A total of 1546 knee arthroplasty patients with a mean age of 65.9 years, 54.1% female, were included. 1146 (74.1%) patients were Satisfied Achievers, 131 (8.5%) were Dissatisfied Achievers, 141 (9.1%) were Satisfied Non-Achievers, and 128 (8.3%) Dissatisfied Non-Achievers. The results showed that higher improvements in health-related quality of life, pain and fatigue symptoms significantly decreased the likelihood of being a Dissatisfied Achiever and a Satisfied Non-Achiever. Comorbidities of blood circulation, chronic back pain or diabetes increased the likelihood of being a Dissatisfied Achiever, while depression decreased the likelihood of being a Satisfied Non-Achiever.

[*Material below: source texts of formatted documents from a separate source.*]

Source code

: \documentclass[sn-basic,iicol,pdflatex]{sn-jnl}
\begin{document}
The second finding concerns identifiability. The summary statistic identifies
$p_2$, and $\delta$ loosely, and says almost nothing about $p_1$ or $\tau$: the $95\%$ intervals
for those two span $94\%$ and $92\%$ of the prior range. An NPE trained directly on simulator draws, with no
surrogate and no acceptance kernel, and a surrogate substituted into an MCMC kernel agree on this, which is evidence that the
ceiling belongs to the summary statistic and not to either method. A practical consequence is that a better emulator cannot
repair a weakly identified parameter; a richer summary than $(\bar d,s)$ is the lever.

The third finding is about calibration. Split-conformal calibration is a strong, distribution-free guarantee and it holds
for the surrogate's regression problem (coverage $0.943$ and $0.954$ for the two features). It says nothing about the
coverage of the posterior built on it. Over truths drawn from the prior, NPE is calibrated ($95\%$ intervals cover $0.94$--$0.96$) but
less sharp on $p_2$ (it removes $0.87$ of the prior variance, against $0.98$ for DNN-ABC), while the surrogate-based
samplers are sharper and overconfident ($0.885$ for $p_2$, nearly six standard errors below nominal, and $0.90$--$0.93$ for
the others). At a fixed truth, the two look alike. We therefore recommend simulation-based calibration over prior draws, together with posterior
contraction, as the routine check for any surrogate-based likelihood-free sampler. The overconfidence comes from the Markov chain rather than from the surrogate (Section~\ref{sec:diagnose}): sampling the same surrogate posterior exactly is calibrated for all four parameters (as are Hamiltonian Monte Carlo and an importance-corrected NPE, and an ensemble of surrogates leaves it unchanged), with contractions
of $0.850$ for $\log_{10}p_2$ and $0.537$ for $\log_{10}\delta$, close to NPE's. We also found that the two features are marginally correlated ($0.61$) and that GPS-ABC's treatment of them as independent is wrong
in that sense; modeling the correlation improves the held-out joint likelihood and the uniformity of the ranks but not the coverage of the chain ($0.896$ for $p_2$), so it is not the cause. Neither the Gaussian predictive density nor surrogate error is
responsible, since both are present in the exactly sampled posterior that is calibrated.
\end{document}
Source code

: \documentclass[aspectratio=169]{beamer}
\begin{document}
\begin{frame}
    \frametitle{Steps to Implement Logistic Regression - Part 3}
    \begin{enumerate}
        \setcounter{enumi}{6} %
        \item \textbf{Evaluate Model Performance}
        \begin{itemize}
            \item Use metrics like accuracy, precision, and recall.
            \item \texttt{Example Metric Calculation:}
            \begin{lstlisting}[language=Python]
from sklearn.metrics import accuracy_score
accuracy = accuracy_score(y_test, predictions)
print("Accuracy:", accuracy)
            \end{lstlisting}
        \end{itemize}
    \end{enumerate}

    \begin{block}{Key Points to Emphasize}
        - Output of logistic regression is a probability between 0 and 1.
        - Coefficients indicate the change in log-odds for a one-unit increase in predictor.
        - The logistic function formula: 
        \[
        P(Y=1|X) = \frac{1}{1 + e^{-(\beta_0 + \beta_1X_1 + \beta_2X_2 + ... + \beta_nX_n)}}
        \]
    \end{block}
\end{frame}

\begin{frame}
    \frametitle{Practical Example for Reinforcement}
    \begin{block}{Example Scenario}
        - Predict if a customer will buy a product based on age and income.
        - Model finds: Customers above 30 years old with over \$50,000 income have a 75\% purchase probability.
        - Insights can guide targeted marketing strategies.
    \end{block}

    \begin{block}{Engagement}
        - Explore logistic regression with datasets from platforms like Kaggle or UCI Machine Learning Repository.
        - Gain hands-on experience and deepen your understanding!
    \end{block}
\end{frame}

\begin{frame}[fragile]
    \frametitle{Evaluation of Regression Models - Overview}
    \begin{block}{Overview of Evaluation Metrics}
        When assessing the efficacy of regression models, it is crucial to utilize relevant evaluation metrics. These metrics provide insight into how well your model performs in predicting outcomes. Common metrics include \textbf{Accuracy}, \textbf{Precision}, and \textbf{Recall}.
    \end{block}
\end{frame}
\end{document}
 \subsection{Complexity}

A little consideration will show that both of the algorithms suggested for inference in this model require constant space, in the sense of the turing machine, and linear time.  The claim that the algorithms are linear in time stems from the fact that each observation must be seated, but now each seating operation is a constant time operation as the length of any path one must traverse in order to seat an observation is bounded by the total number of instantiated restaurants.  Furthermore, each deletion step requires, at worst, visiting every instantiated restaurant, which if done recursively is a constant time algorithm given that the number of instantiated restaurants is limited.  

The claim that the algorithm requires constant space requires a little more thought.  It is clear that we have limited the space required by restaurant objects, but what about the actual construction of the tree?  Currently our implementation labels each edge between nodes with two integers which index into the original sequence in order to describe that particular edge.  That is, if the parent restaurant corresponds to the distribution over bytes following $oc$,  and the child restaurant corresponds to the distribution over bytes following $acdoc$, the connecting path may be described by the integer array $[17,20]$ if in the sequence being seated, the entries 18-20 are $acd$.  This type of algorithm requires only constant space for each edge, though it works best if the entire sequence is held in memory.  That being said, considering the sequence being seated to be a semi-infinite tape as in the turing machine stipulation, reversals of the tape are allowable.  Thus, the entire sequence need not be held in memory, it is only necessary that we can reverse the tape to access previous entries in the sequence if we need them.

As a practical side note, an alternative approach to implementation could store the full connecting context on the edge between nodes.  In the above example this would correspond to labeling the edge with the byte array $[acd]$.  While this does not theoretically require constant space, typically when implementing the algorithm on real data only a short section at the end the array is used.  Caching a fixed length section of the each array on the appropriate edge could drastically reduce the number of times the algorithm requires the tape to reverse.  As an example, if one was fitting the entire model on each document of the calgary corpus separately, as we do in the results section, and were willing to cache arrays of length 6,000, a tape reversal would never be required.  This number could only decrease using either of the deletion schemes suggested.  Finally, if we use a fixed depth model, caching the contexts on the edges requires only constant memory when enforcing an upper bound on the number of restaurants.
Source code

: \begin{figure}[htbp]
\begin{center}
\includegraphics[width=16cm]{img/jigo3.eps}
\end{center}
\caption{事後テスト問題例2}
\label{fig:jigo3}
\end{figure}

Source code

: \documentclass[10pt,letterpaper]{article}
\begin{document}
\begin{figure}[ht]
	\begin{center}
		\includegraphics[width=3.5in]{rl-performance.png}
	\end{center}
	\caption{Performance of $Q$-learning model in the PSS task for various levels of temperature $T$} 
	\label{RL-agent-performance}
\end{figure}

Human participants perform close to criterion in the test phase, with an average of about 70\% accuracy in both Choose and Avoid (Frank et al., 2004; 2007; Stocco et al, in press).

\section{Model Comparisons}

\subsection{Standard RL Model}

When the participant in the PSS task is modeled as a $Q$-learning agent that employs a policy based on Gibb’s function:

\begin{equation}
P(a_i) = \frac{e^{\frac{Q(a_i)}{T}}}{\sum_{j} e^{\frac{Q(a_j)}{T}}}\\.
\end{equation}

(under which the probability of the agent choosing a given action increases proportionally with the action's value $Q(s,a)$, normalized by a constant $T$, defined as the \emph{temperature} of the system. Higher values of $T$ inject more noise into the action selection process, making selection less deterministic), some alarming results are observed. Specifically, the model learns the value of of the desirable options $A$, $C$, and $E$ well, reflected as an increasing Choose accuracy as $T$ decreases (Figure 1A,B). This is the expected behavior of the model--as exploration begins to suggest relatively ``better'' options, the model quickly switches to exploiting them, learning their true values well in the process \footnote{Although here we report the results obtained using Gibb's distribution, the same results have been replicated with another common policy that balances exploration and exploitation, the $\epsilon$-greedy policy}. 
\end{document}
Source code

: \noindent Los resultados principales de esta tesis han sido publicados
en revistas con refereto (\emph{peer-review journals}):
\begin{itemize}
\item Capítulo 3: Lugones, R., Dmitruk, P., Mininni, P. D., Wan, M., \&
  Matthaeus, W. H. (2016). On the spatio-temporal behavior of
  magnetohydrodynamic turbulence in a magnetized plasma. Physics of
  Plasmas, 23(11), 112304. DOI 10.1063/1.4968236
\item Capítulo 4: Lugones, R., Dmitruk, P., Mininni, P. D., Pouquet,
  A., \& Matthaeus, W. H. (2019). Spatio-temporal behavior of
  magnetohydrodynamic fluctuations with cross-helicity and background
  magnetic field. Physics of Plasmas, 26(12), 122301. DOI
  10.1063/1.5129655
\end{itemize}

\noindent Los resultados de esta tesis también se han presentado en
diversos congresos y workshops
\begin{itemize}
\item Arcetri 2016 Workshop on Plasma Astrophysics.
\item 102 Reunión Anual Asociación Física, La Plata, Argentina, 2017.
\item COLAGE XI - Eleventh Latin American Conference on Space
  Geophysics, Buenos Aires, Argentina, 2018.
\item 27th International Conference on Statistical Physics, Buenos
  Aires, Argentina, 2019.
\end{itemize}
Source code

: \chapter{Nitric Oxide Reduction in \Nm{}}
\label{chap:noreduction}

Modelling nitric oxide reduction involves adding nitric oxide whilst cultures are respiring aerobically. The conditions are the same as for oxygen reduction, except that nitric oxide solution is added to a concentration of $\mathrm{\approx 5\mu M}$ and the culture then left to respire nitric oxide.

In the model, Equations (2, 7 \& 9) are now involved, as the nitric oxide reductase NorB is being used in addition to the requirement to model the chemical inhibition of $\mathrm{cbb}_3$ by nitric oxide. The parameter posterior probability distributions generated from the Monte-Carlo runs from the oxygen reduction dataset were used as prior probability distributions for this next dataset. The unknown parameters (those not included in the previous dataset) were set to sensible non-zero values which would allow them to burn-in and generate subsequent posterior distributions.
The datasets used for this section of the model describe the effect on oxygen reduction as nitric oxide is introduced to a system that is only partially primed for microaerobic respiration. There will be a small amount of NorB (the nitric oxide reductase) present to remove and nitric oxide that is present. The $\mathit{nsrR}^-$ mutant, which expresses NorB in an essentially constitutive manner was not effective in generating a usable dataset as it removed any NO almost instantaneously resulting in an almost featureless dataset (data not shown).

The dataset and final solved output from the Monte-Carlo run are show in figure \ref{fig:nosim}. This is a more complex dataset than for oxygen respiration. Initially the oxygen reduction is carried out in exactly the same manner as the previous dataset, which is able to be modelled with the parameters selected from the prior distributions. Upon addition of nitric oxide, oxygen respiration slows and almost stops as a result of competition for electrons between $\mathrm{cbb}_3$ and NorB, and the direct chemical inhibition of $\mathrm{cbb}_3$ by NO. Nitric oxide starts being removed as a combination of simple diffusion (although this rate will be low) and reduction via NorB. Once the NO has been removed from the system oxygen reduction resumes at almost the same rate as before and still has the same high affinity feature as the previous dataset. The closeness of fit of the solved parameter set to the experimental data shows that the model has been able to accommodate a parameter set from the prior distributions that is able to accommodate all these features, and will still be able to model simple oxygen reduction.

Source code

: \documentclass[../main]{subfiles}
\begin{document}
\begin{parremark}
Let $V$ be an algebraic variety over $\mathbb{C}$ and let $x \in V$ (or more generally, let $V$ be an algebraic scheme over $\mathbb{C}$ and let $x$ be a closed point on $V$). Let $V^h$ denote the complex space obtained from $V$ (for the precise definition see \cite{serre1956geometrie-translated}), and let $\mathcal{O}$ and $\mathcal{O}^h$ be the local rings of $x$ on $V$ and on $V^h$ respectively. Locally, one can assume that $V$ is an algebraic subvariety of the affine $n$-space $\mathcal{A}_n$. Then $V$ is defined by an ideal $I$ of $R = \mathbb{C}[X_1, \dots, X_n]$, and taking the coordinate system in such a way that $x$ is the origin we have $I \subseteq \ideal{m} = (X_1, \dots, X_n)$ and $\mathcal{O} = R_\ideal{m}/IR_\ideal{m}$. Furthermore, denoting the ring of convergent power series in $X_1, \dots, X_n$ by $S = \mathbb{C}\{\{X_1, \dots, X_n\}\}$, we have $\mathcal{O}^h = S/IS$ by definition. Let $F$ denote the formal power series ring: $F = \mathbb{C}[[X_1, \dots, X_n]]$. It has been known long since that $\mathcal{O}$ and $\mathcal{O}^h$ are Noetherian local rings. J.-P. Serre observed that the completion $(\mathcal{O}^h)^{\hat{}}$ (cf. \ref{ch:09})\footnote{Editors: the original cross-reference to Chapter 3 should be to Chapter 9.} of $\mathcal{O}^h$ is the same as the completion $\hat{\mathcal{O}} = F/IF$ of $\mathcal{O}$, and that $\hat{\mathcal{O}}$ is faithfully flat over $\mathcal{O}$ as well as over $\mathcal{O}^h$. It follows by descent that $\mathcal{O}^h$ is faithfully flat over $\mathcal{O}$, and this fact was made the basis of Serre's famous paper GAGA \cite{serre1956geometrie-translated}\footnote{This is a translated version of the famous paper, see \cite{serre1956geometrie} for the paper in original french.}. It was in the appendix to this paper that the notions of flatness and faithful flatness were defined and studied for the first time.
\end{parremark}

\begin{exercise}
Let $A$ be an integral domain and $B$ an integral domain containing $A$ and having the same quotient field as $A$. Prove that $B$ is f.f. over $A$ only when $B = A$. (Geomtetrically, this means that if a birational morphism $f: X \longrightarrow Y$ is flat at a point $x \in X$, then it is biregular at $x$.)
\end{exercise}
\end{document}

Addressing individual health concerns, e.g. through expectation management, and assessing alternative treatment options might improve satisfaction in line with functional improvements. A closer evaluation at which physical impairment level surgery is beneficial could help to improve the care of Satisfied Non-Achievers.
全膝关节置换术(TKA)是终末期膝骨关节炎患者的有效治疗方法,但部分患者的患者报告结局(PROs)与患者满意度(PS)之间存在差异。本研究旨在确定报告不良PROs但高PS的患者以及反之情况的预测因素。
这项回顾性队列研究将来自九家德国医院的患者根据以下因素分为四组:(i)从入院到术后12个月,使用特定关节PRO测量的膝关节功能是否达到最小临床重要差异(MCID);以及(ii)术后12个月时是否满意。分组如下:(A)满意达标者(满意,达到MCID),(B)不满意达标者(不满意,达到MCID),(C)满意未达标者(满意,未达到MCID)和(D)不满意未达标者(不满意,未达到MCID)。使用卡方检验和方差分析进行探索性分析,以了解四组之间的差异。进行多项逻辑回归模型以确定患者分组的预测因素。
共纳入1546例膝关节置换患者,平均年龄65.9岁,女性占54.1%。1146例(74.1%)患者为满意达标者,131例(8.5%)为不满意达标者,141例(9.1%)为满意未达标者,128例(8.3%)为不满意未达标者。结果表明,健康相关生活质量、疼痛和疲劳症状的更大改善显著降低了成为不满意达标者和满意未达标者的可能性。血液循环、慢性背痛或糖尿病的合并症增加了成为不满意达标者的可能性,而抑郁症降低了成为满意未达标者的可能性。
解决个体健康问题,例如通过期望管理,并评估替代治疗方案,可能会使满意度与功能改善相一致。对手术在何种身体损伤水平有益进行更密切的评估,可能有助于改善满意未达标者的护理。